How to tune hyperparameters effectively
· Category: AI & Machine Learning
Short answer
Hyperparameter tuning finds the configuration that maximizes model generalization by systematically exploring the search space of possible settings.
Steps
- Define the hyperparameter search space based on domain knowledge and literature.
- Start with a coarse random search to identify promising regions quickly.
- Use Bayesian optimization to model the objective and guide efficient exploration.
- Apply nested cross-validation to obtain unbiased estimates of tuned model performance.
- Validate the final chosen hyperparameters on the held-out test set.
Tips
- Use log-scale sampling for learning rates and regularization strengths.
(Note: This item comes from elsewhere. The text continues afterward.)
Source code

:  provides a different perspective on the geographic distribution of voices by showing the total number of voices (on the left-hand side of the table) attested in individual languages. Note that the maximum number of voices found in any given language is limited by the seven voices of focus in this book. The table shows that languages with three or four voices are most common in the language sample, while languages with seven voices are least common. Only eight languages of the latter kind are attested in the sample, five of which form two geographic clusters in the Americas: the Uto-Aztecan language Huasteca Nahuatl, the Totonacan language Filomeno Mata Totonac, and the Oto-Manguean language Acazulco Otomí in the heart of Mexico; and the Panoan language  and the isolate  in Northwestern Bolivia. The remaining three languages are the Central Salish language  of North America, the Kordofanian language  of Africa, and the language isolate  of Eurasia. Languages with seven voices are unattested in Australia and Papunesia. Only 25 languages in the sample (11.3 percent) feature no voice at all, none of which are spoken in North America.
- Limit the search space to avoid overfitting the validation data.
- Parallelize evaluations when compute resources are available.
- Track all experiments with tools like MLflow or Weights and Biases.
Common issues
- Grid search becomes computationally infeasible in high-dimensional spaces.
- Running too many trials leads to implicit overfitting on the validation set.
- Ignoring interaction effects between hyperparameters.
- Failing to fix the random seed makes results non-reproducible.
Example
import torch
import torch.nn as nn
model = nn.Sequential(
nn.Linear(784, 256),
nn.ReLU(),
nn.Dropout(0.2),
nn.Linear(256, 10)
)
criterion = nn.CrossEntropyLoss()
optimizer = torch.optim.Adam(model.parameters(), lr=1e-3)
This snippet defines a simple neural network with dropout for regularization, a cross-entropy loss, and the Adam optimizer in PyTorch.